# TASK DETAILS:
In the records below, find every line with the word "generated" and copy it.
::::::::::
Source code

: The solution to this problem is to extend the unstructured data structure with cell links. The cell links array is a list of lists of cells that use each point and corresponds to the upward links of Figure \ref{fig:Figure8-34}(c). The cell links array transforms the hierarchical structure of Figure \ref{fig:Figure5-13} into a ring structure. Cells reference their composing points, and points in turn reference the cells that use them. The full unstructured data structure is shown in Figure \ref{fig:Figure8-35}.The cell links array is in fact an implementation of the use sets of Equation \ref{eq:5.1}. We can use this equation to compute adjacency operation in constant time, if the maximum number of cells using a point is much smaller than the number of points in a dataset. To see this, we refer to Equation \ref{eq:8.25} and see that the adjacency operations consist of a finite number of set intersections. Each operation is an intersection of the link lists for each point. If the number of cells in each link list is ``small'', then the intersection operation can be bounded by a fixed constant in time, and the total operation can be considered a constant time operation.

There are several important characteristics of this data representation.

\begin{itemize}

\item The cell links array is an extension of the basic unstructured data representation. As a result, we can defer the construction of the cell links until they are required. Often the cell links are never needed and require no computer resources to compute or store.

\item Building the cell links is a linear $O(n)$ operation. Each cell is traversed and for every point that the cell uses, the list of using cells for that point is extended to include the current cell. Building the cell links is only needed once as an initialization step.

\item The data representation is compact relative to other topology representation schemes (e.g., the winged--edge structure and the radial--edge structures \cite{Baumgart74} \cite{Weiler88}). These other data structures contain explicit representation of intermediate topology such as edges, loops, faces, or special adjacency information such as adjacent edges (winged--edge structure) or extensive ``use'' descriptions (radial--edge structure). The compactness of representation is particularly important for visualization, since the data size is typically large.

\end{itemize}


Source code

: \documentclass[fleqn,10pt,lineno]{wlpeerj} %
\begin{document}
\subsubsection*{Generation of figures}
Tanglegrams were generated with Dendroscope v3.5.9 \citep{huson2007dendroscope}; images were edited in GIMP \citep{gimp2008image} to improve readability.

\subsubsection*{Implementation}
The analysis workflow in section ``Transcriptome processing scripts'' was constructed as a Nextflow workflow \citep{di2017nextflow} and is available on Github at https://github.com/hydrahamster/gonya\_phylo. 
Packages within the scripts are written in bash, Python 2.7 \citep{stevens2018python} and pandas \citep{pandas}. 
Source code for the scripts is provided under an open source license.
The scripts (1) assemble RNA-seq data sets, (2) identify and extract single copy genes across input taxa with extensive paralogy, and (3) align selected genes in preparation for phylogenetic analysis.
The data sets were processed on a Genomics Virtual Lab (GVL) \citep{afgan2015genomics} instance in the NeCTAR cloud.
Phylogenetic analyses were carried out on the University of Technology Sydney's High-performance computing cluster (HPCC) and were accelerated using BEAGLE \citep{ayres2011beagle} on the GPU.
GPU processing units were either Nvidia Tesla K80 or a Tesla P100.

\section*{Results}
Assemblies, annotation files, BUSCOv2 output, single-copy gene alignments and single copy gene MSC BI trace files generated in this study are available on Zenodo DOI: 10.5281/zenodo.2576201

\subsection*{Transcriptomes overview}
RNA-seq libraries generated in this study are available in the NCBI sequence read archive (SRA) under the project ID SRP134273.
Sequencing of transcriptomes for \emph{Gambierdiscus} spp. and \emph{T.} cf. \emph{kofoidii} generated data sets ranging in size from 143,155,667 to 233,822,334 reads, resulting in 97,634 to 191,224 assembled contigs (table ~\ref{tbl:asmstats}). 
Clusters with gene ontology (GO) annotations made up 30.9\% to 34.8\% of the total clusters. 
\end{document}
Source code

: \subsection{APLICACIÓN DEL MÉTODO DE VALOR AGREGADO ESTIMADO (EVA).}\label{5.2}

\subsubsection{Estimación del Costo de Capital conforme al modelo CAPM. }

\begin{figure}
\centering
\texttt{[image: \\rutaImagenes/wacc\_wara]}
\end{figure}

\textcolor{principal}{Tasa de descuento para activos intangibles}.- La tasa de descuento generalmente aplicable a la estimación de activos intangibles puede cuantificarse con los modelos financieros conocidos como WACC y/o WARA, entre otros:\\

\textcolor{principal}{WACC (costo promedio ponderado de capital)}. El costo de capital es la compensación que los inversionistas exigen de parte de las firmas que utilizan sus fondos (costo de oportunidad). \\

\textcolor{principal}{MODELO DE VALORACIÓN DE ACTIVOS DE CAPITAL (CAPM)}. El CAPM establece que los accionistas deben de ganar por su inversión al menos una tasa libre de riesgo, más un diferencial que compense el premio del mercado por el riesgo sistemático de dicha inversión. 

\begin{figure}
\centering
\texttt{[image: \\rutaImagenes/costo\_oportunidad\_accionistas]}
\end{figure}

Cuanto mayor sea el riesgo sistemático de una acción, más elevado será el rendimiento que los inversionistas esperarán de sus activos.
::::::::::
# RESULT:
Tanglegrams were generated with Dendroscope v3.5.9 \citep{huson2007dendroscope}; images were edited in GIMP \citep{gimp2008image} to improve readability.
Assemblies, annotation files, BUSCOv2 output, single-copy gene alignments and single copy gene MSC BI trace files generated in this study are available on Zenodo DOI: 10.5281/zenodo.2576201
RNA-seq libraries generated in this study are available in the NCBI sequence read archive (SRA) under the project ID SRP134273.
Sequencing of transcriptomes for \emph{Gambierdiscus} spp. and \emph{T.} cf. \emph{kofoidii} generated data sets ranging in size from 143,155,667 to 233,822,334 reads, resulting in 97,634 to 191,224 assembled contigs (table ~\ref{tbl:asmstats}). 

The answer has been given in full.